PROVIDED DATA START

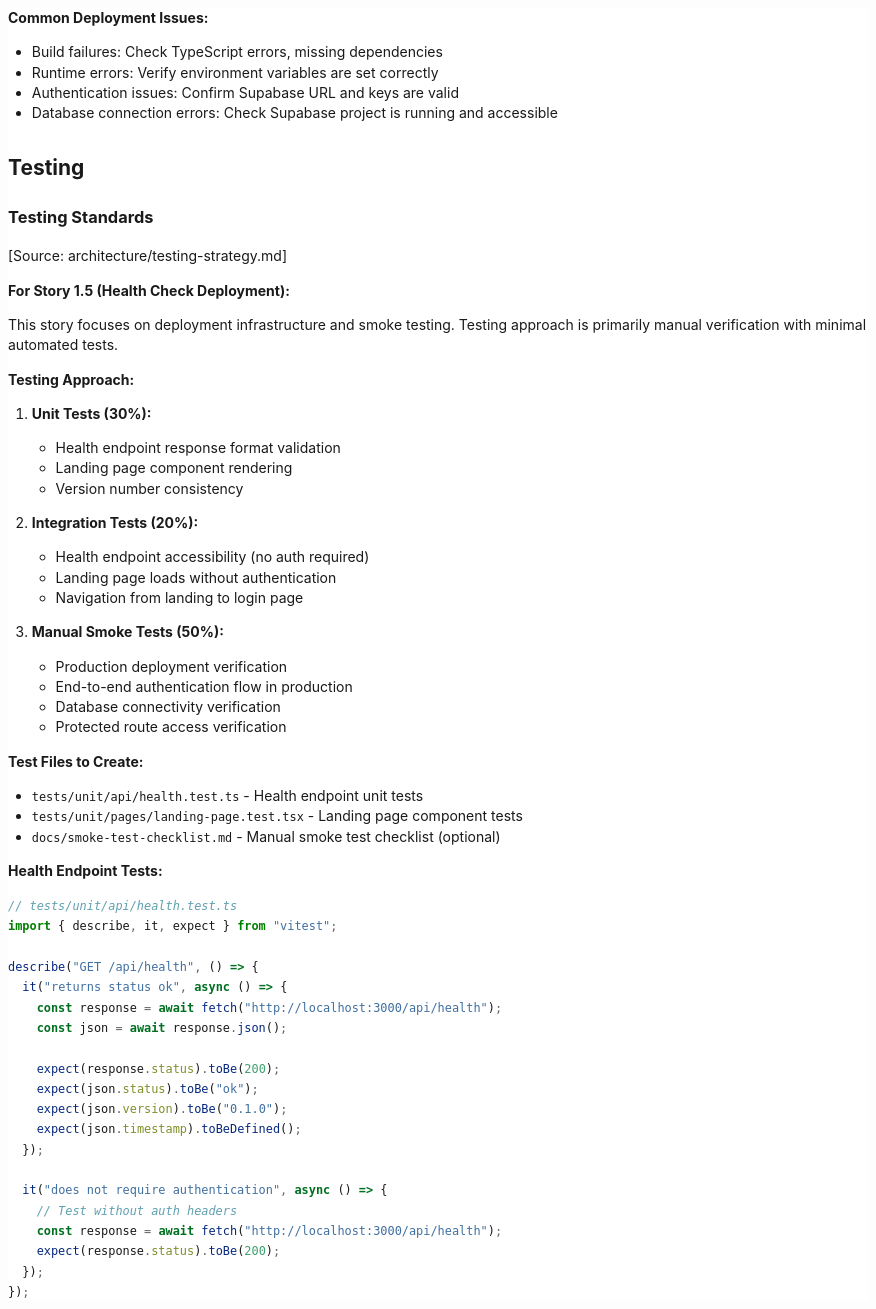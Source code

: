 **Common Deployment Issues:**

- Build failures: Check TypeScript errors, missing dependencies
- Runtime errors: Verify environment variables are set correctly
- Authentication issues: Confirm Supabase URL and keys are valid
- Database connection errors: Check Supabase project is running and accessible

## Testing

### Testing Standards

[Source: architecture/testing-strategy.md]

**For Story 1.5 (Health Check Deployment):**

This story focuses on deployment infrastructure and smoke testing. Testing approach is primarily manual verification with minimal automated tests.

**Testing Approach:**

1. **Unit Tests (30%):**

   - Health endpoint response format validation
   - Landing page component rendering
   - Version number consistency

2. **Integration Tests (20%):**

   - Health endpoint accessibility (no auth required)
   - Landing page loads without authentication
   - Navigation from landing to login page

3. **Manual Smoke Tests (50%):**
   - Production deployment verification
   - End-to-end authentication flow in production
   - Database connectivity verification
   - Protected route access verification

**Test Files to Create:**

- `tests/unit/api/health.test.ts` - Health endpoint unit tests
- `tests/unit/pages/landing-page.test.tsx` - Landing page component tests
- `docs/smoke-test-checklist.md` - Manual smoke test checklist (optional)

**Health Endpoint Tests:**

```typescript
// tests/unit/api/health.test.ts
import { describe, it, expect } from "vitest";

describe("GET /api/health", () => {
  it("returns status ok", async () => {
    const response = await fetch("http://localhost:3000/api/health");
    const json = await response.json();

    expect(response.status).toBe(200);
    expect(json.status).toBe("ok");
    expect(json.version).toBe("0.1.0");
    expect(json.timestamp).toBeDefined();
  });

  it("does not require authentication", async () => {
    // Test without auth headers
    const response = await fetch("http://localhost:3000/api/health");
    expect(response.status).toBe(200);
  });
});
```
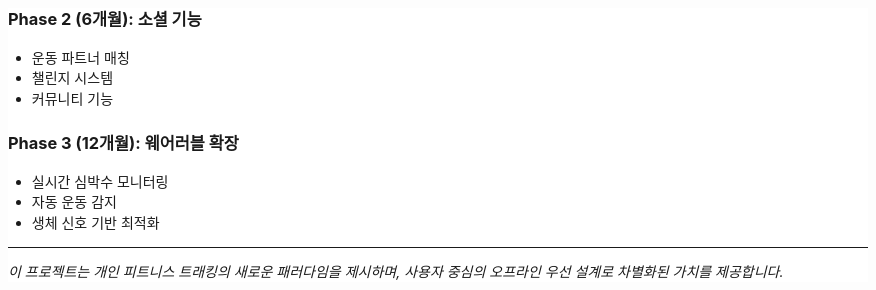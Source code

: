 ### Phase 2 (6개월): 소셜 기능
- 운동 파트너 매칭
- 챌린지 시스템
- 커뮤니티 기능

### Phase 3 (12개월): 웨어러블 확장
- 실시간 심박수 모니터링
- 자동 운동 감지
- 생체 신호 기반 최적화

---

*이 프로젝트는 개인 피트니스 트래킹의 새로운 패러다임을 제시하며, 사용자 중심의 오프라인 우선 설계로 차별화된 가치를 제공합니다.*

PROVIDED DATA END

_PROBLEM REQUIREMENTS_
Which lines of the data contain "without"? Copy them all.

_COMPLETED TASK_
   - Landing page loads without authentication
    // Test without auth headers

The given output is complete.